[Dataset records]
....

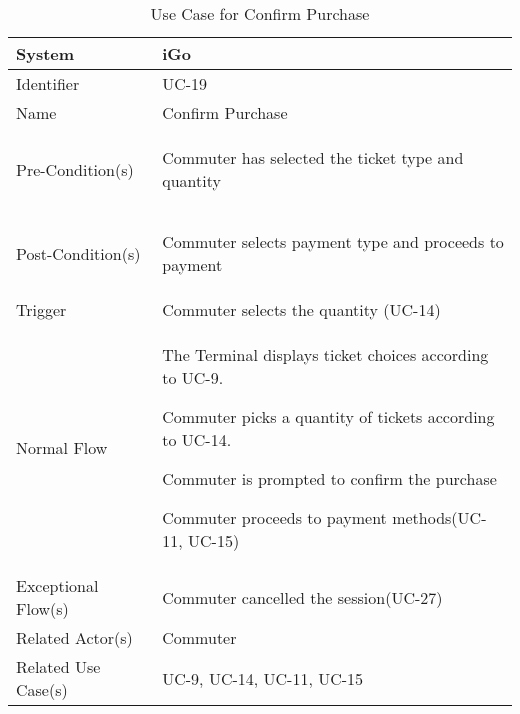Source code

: \begin{table}[ht]
    \centering
    \begin{tabular}{|l|p{11cm}|}
        \hline
        System             & iGo\\
        \hline
        Identifier         & UC-19 \\
        \hline
        Name               & Confirm Purchase \\
        \hline
        Pre-Condition(s)   & 
        \begin{enumerate*}[itemjoin=\newline]
            \item Commuter has selected the ticket type and quantity 
        \end{enumerate*} \\
        \hline
        Post-Condition(s)  & 
        \begin{enumerate*}[itemjoin=\newline]
            \item Commuter selects payment type and proceeds to payment
        \end{enumerate*} \\
        \hline
        Trigger            & Commuter selects the quantity (UC-14)\\
        \hline
        Normal Flow        & 
        \begin{enumerate*}[itemjoin=\newline]
            \item The Terminal displays ticket choices according to UC-9.
            \item Commuter picks a quantity of tickets according to UC-14.
            \item Commuter is prompted to confirm the purchase 
            \item Commuter proceeds to payment methods(UC-11, UC-15)
        \end{enumerate*} \\
        \hline
        Exceptional Flow(s) & Commuter cancelled the session(UC-27) \\
        \hline
         Related Actor(s)   &  Commuter \\
        \hline
        Related Use Case(s)&  UC-9, UC-14, UC-11, UC-15\\
        \hline
    \end{tabular}
    \caption{Use Case for Confirm Purchase}
    \label{tab:UC_ConfirmPurchase}
\end{table}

....

Exercise ▸
Copy every line above that holds the word "Related".

Exercise output ▸
         Related Actor(s)   &  Commuter \\
        Related Use Case(s)&  UC-9, UC-14, UC-11, UC-15\\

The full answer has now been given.